## [Exercise directions]
Your answer should be every line below that includes the word "used".

## [Material provided]
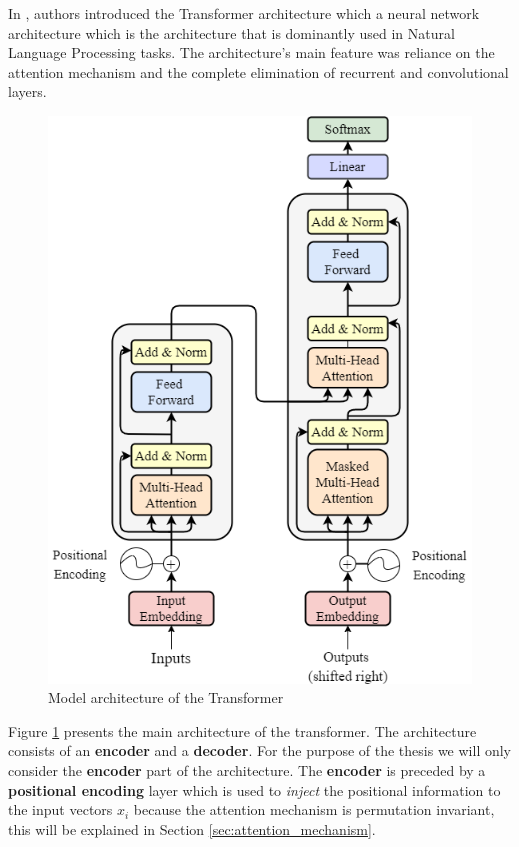 \documentclass[a4paper, twoside]{report}
\theoremstyle{definition}
\numberwithin{equation}{section}
\begin{document}
In \cite{1706.03762}, authors introduced the Transformer architecture which a neural network architecture
which is the architecture that is dominantly used in Natural Language Processing tasks.
The architecture's main feature was reliance on the attention mechanism and the complete elimination
of recurrent and convolutional layers.

\begin{figure}[h!]
    \centering
    \includegraphics[scale=0.5]{attention_is_all_you_need.png}
    \caption{Model architecture of the Transformer \cite{1706.03762}}
    \label{fig:attention_is_all_you_need}
\end{figure}

Figure \ref{fig:attention_is_all_you_need} presents the main architecture of the transformer.
The architecture consists of an \textbf{encoder} and a \textbf{decoder}.
For the purpose of the thesis we will only consider the \textbf{encoder} part of the architecture.
The \textbf{encoder} is preceded by a \textbf{positional encoding} layer which is used to \emph{inject} the positional information
to the input vectors $x_i$ because the attention mechanism is permutation invariant, this will be explained in Section \ref{sec:attention_mechanism}.
\end{document}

## [Expected output]
which is the architecture that is dominantly used in Natural Language Processing tasks.
The \textbf{encoder} is preceded by a \textbf{positional encoding} layer which is used to \emph{inject} the positional information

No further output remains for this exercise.